Learning probabilities from random observables in high dimensions: the maximum entropy distribution and others

Tomoyuki Obuchi; Simona Cocco; Remi Monasson

Learning probabilities from random observables in high dimensions: the maximum entropy distribution and others

ORAL

Abstract

We consider the problem of learning a target probability distribution over a set of $N$ binary variables from the knowledge of the expectation values (with this target distribution) of $M$ observables, drawn uniformly at random. The space of all probability distributions compatible with these $M$ expectation values within some fixed accuracy, called version space, is studied. We introduce a biased measure over the version space, which gives a boost with the entropy of the distributions and with an arbitrary `temperature'. The choice of the temperature allows us to interpolate between the flat measure over all the distributions and the pointwise measure concentrated at the maximum entropy distribution.
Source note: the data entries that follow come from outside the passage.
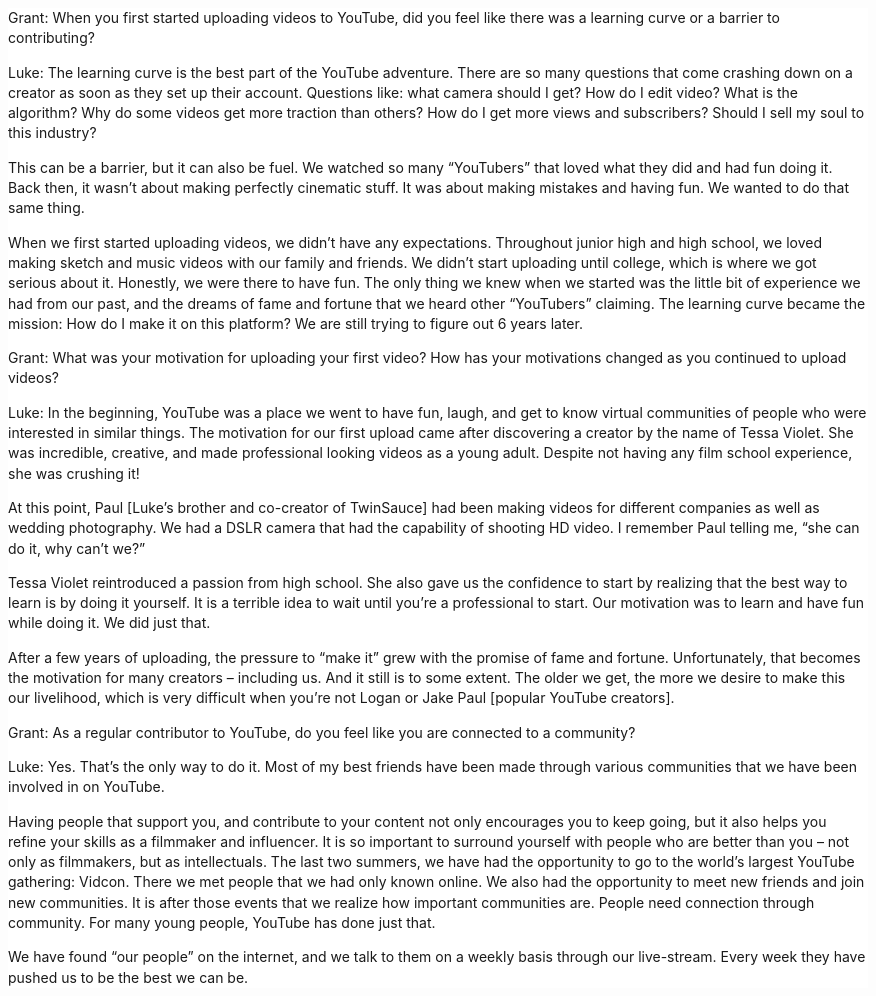 Grant: When you first started uploading videos to YouTube, did you feel like there was a learning curve or a barrier to contributing?

Luke: The learning curve is the best part of the YouTube adventure. There are so many questions that come crashing down on a creator as soon as they set up their account. Questions like: what camera should I get? How do I edit video? What is the algorithm? Why do some videos get more traction than others? How do I get more views and subscribers? Should I sell my soul to this industry?

This can be a barrier, but it can also be fuel. We watched so many “YouTubers” that loved what they did and had fun doing it. Back then, it wasn’t about making perfectly cinematic stuff. It was about making mistakes and having fun. We wanted to do that same thing.

When we first started uploading videos, we didn’t have any expectations. Throughout junior high and high school, we loved making sketch and music videos with our family and friends. We didn’t start uploading until college, which is where we got serious about it. Honestly, we were there to have fun. The only thing we knew when we started was the little bit of experience we had from our past, and the dreams of fame and fortune that we heard other “YouTubers” claiming. The learning curve became the mission: How do I make it on this platform? We are still trying to figure out 6 years later.

Grant: What was your motivation for uploading your first video? How has your motivations changed as you continued to upload videos?

Luke: In the beginning, YouTube was a place we went to have fun, laugh, and get to know virtual communities of people who were interested in similar things. The motivation for our first upload came after discovering a creator by the name of Tessa Violet. She was incredible, creative, and made professional looking videos as a young adult. Despite not having any film school experience, she was crushing it!

At this point, Paul [Luke’s brother and co-creator of TwinSauce] had been making videos for different companies as well as wedding photography. We had a DSLR camera that had the capability of shooting HD video. I remember Paul telling me, “she can do it, why can’t we?”

Tessa Violet reintroduced a passion from high school. She also gave us the confidence to start by realizing that the best way to learn is by doing it yourself. It is a terrible idea to wait until you’re a professional to start. Our motivation was to learn and have fun while doing it. We did just that.

After a few years of uploading, the pressure to “make it” grew with the promise of fame and fortune. Unfortunately, that becomes the motivation for many creators – including us. And it still is to some extent. The older we get, the more we desire to make this our livelihood, which is very difficult when you’re not Logan or Jake Paul [popular YouTube creators].

Grant: As a regular contributor to YouTube, do you feel like you are connected to a community?

Luke: Yes. That’s the only way to do it. Most of my best friends have been made through various communities that we have been involved in on YouTube.

Having people that support you, and contribute to your content not only encourages you to keep going, but it also helps you refine your skills as a filmmaker and influencer. It is so important to surround yourself with people who are better than you – not only as filmmakers, but as intellectuals. The last two summers, we have had the opportunity to go to the world’s largest YouTube gathering: Vidcon. There we met people that we had only known online. We also had the opportunity to meet new friends and join new communities. It is after those events that we realize how important communities are. People need connection through community. For many young people, YouTube has done just that.

We have found “our people” on the internet, and we talk to them on a weekly basis through our live-stream. Every week they have pushed us to be the best we can be.
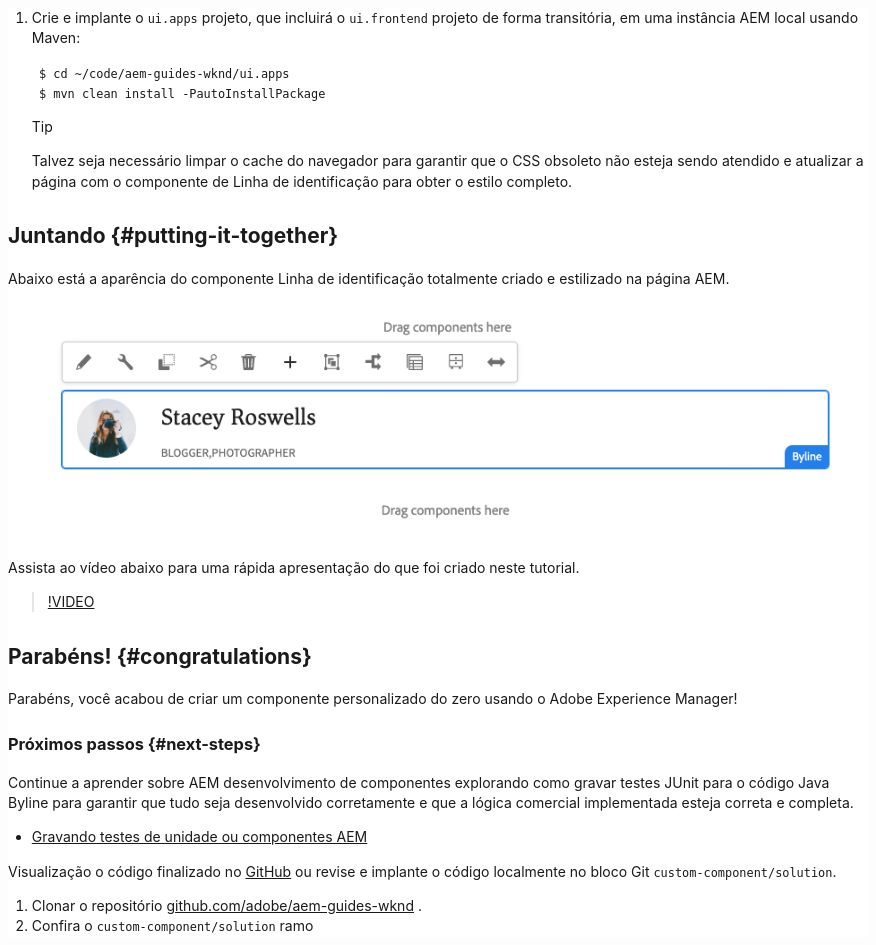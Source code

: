 1. Crie e implante o `ui.apps` projeto, que incluirá o `ui.frontend` projeto de forma transitória, em uma instância AEM local usando Maven:

   ```shell
    $ cd ~/code/aem-guides-wknd/ui.apps
    $ mvn clean install -PautoInstallPackage
   ```

   >[!TIP]
   >
   >Talvez seja necessário limpar o cache do navegador para garantir que o CSS obsoleto não esteja sendo atendido e atualizar a página com o componente de Linha de identificação para obter o estilo completo.

## Juntando {#putting-it-together}

Abaixo está a aparência do componente Linha de identificação totalmente criado e estilizado na página AEM.

![componente de byline finalizado](assets/custom-component/final-byline-component.png)

Assista ao vídeo abaixo para uma rápida apresentação do que foi criado neste tutorial.

>[!VIDEO](https://video.tv.adobe.com/v/30174/?quality=12&learn=on)

## Parabéns! {#congratulations}

Parabéns, você acabou de criar um componente personalizado do zero usando o Adobe Experience Manager!

### Próximos passos {#next-steps}

Continue a aprender sobre AEM desenvolvimento de componentes explorando como gravar testes JUnit para o código Java Byline para garantir que tudo seja desenvolvido corretamente e que a lógica comercial implementada esteja correta e completa.

* [Gravando testes de unidade ou componentes AEM](unit-testing.md)

Visualização o código finalizado no [GitHub](https://github.com/adobe/aem-guides-wknd) ou revise e implante o código localmente no bloco Git `custom-component/solution`.

1. Clonar o repositório [github.com/adobe/aem-guides-wknd](https://github.com/adobe/aem-guides-wknd) .
1. Confira o `custom-component/solution` ramo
Using the replica method we compute the volume of the version space and other quantities of interest, such as the distance $R$ between the target distribution and the center-of-mass distribution over the version space. Some phase transitions are found, corresponding to qualitative improvements in the learning of the target distribution and to the decrease of the distance $R$. However, the distance $R$ does not vary with the temperature, meaning that the maximum entropy distribution is not closer to the target distribution than any others.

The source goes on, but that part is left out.